The US Dollar (USD) extended upside movement against the Canadian Dollar (CAD) on Monday, increasing the price of USDCAD to more than 1.3050 following the release of some key economic news. The technical bias remains bullish in the long run because of a higher high in the recent upside rally on daily and higher timeframes.
As of this writing, the pair is being traded near 1.3055. A support may be noted around 1.2923, the intraday low of yesterday ahead of 1.2900, the psychological number and then 1.2831, the swing low of the last major downside move.
On the upside, the pair is likely to face a hurdle near 1.3313, the horizontal resistance area ahead of 1.3639, another major horizontal resistance and then 1.4000, a key psychological number. The technical bias will remain bullish as long as the 1.2831 support area is intact.

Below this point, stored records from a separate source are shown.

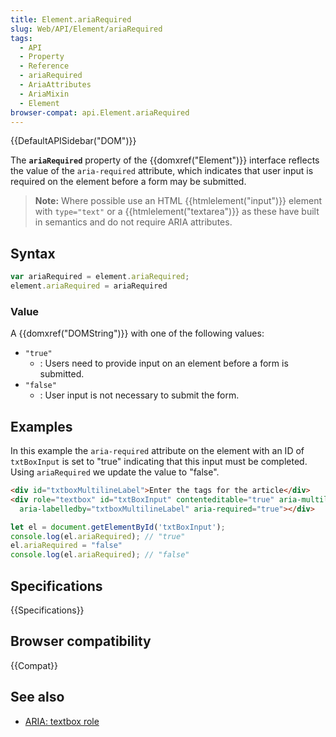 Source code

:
```yaml
---
title: Element.ariaRequired
slug: Web/API/Element/ariaRequired
tags:
  - API
  - Property
  - Reference
  - ariaRequired
  - AriaAttributes
  - AriaMixin
  - Element
browser-compat: api.Element.ariaRequired
---
```

{{DefaultAPISidebar("DOM")}}

The **`ariaRequired`** property of the {{domxref("Element")}} interface reflects the value of the `aria-required` attribute, which indicates that user input is required on the element before a form may be submitted.

> **Note:** Where possible use an HTML {{htmlelement("input")}} element with `type="text"` or a {{htmlelement("textarea")}} as these have built in semantics and do not require ARIA attributes.

## Syntax

```js
var ariaRequired = element.ariaRequired;
element.ariaRequired = ariaRequired
```

### Value

A {{domxref("DOMString")}} with one of the following values:

- `"true"`
  - : Users need to provide input on an element before a form is submitted.
- `"false"`
  - : User input is not necessary to submit the form.

## Examples

In this example the `aria-required` attribute on the element with an ID of `txtBoxInput` is set to "true" indicating that this input must be completed. Using `ariaRequired` we update the value to "false".

```html
<div id="txtboxMultilineLabel">Enter the tags for the article</div>
<div role="textbox" id="txtBoxInput" contenteditable="true" aria-multiline="true"
  aria-labelledby="txtboxMultilineLabel" aria-required="true"></div>
```

```js
let el = document.getElementById('txtBoxInput');
console.log(el.ariaRequired); // "true"
el.ariaRequired = "false"
console.log(el.ariaRequired); // "false"
```

## Specifications

{{Specifications}}

## Browser compatibility

{{Compat}}

## See also

- [ARIA: textbox role](/en-US/docs/Web/Accessibility/ARIA/Roles/textbox_role)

The Consumer Price Index (CPI) for Canada rose 1.4% in the 12 months to February, after increasing 2.0% in January. Excluding gasoline, the CPI rose 1.9% year over year in February, following a 2.0% increase the previous month. Gasoline prices were down 13.1% year over year in February, contributing the most to the overall deceleration in consumer prices. The gasoline index had increased 2.1% on a year-over-year basis in January. On a monthly basis, gasoline prices were down 6.9% in February 2016, while they had increased 9.4% in February 2015.
Considering the overall technical and fundamental outlook, buying the pair around current levels could be a good strategy in short to medium term if we get a valid bullish reversal candle on the daily chart.